(TASK) Every line of the data, first to last, must be written out unchanged.

(DATASET CONTENT)
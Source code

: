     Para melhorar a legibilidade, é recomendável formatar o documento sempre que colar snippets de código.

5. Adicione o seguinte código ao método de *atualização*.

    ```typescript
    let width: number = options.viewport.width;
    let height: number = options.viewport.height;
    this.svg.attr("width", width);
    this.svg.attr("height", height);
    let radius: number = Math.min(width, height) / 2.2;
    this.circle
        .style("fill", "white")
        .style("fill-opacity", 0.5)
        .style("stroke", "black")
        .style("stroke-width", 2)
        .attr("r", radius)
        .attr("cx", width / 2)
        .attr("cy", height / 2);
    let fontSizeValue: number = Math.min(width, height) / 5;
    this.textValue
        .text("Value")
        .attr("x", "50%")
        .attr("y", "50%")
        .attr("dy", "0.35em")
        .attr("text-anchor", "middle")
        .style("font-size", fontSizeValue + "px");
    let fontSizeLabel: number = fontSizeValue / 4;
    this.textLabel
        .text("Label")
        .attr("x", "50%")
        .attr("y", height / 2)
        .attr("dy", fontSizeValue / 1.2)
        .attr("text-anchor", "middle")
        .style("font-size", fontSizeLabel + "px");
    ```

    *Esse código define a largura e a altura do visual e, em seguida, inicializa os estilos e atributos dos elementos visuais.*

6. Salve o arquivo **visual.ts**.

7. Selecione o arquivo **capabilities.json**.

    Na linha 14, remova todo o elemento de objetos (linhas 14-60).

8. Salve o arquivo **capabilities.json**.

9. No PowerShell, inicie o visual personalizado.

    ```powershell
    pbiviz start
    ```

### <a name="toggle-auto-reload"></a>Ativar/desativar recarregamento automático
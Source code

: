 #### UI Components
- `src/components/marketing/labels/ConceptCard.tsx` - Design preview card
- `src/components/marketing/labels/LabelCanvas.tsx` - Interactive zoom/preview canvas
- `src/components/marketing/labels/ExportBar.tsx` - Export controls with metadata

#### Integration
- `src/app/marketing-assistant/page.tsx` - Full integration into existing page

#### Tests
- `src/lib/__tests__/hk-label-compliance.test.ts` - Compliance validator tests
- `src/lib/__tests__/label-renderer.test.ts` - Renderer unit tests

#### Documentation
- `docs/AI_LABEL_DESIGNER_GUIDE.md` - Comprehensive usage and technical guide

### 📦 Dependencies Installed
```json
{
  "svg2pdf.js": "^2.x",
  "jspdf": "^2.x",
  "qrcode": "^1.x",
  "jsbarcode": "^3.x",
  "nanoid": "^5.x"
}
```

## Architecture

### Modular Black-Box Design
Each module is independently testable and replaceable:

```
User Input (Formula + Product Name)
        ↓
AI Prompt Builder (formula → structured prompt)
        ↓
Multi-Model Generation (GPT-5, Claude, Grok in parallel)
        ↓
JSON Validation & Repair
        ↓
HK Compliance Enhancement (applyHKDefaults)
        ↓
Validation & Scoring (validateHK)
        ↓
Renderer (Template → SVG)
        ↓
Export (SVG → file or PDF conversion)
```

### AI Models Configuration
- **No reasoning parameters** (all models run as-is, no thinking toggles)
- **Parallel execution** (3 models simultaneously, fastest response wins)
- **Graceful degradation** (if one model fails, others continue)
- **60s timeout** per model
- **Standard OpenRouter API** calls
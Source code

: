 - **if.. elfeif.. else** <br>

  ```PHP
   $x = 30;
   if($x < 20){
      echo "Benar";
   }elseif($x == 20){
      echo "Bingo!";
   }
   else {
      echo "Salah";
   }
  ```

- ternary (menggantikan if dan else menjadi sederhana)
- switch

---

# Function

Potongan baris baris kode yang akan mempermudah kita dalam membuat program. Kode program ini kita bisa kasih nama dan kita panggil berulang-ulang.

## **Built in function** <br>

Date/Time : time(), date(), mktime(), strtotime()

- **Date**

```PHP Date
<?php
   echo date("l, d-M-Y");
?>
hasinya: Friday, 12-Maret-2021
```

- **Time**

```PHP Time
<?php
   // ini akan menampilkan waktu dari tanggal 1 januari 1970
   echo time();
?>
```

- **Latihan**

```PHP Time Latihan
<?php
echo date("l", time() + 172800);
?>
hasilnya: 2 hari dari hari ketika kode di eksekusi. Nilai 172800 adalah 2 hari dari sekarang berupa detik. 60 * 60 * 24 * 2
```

(SOLVED EXERCISE)
Source code

:     Para melhorar a legibilidade, é recomendável formatar o documento sempre que colar snippets de código.

5. Adicione o seguinte código ao método de *atualização*.

    ```typescript
    let width: number = options.viewport.width;
    let height: number = options.viewport.height;
    this.svg.attr("width", width);
    this.svg.attr("height", height);
    let radius: number = Math.min(width, height) / 2.2;
    this.circle
        .style("fill", "white")
        .style("fill-opacity", 0.5)
        .style("stroke", "black")
        .style("stroke-width", 2)
        .attr("r", radius)
        .attr("cx", width / 2)
        .attr("cy", height / 2);
    let fontSizeValue: number = Math.min(width, height) / 5;
    this.textValue
        .text("Value")
        .attr("x", "50%")
        .attr("y", "50%")
        .attr("dy", "0.35em")
        .attr("text-anchor", "middle")
        .style("font-size", fontSizeValue + "px");
    let fontSizeLabel: number = fontSizeValue / 4;
    this.textLabel
        .text("Label")
        .attr("x", "50%")
        .attr("y", height / 2)
        .attr("dy", fontSizeValue / 1.2)
        .attr("text-anchor", "middle")
        .style("font-size", fontSizeLabel + "px");
    ```

    *Esse código define a largura e a altura do visual e, em seguida, inicializa os estilos e atributos dos elementos visuais.*

6. Salve o arquivo **visual.ts**.

7. Selecione o arquivo **capabilities.json**.

    Na linha 14, remova todo o elemento de objetos (linhas 14-60).

8. Salve o arquivo **capabilities.json**.

9. No PowerShell, inicie o visual personalizado.

    ```powershell
    pbiviz start
    ```

### <a name="toggle-auto-reload"></a>Ativar/desativar recarregamento automático
Source code

: #### UI Components
- `src/components/marketing/labels/ConceptCard.tsx` - Design preview card
- `src/components/marketing/labels/LabelCanvas.tsx` - Interactive zoom/preview canvas
- `src/components/marketing/labels/ExportBar.tsx` - Export controls with metadata

#### Integration
- `src/app/marketing-assistant/page.tsx` - Full integration into existing page

#### Tests
- `src/lib/__tests__/hk-label-compliance.test.ts` - Compliance validator tests
- `src/lib/__tests__/label-renderer.test.ts` - Renderer unit tests

#### Documentation
- `docs/AI_LABEL_DESIGNER_GUIDE.md` - Comprehensive usage and technical guide

### 📦 Dependencies Installed
```json
{
  "svg2pdf.js": "^2.x",
  "jspdf": "^2.x",
  "qrcode": "^1.x",
  "jsbarcode": "^3.x",
  "nanoid": "^5.x"
}
```

## Architecture

### Modular Black-Box Design
Each module is independently testable and replaceable:

```
User Input (Formula + Product Name)
        ↓
AI Prompt Builder (formula → structured prompt)
        ↓
Multi-Model Generation (GPT-5, Claude, Grok in parallel)
        ↓
JSON Validation & Repair
        ↓
HK Compliance Enhancement (applyHKDefaults)
        ↓
Validation & Scoring (validateHK)
        ↓
Renderer (Template → SVG)
        ↓
Export (SVG → file or PDF conversion)
```

### AI Models Configuration
- **No reasoning parameters** (all models run as-is, no thinking toggles)
- **Parallel execution** (3 models simultaneously, fastest response wins)
- **Graceful degradation** (if one model fails, others continue)
- **60s timeout** per model
- **Standard OpenRouter API** calls
Source code

: - **if.. elfeif.. else** <br>

  ```PHP
   $x = 30;
   if($x < 20){
      echo "Benar";
   }elseif($x == 20){
      echo "Bingo!";
   }
   else {
      echo "Salah";
   }
  ```

- ternary (menggantikan if dan else menjadi sederhana)
- switch

---

# Function

Potongan baris baris kode yang akan mempermudah kita dalam membuat program. Kode program ini kita bisa kasih nama dan kita panggil berulang-ulang.

## **Built in function** <br>

Date/Time : time(), date(), mktime(), strtotime()

- **Date**

```PHP Date
<?php
   echo date("l, d-M-Y");
?>
hasinya: Friday, 12-Maret-2021
```

- **Time**

```PHP Time
<?php
   // ini akan menampilkan waktu dari tanggal 1 januari 1970
   echo time();
?>
```

- **Latihan**

```PHP Time Latihan
<?php
echo date("l", time() + 172800);
?>
hasilnya: 2 hari dari hari ketika kode di eksekusi. Nilai 172800 adalah 2 hari dari sekarang berupa detik. 60 * 60 * 24 * 2
```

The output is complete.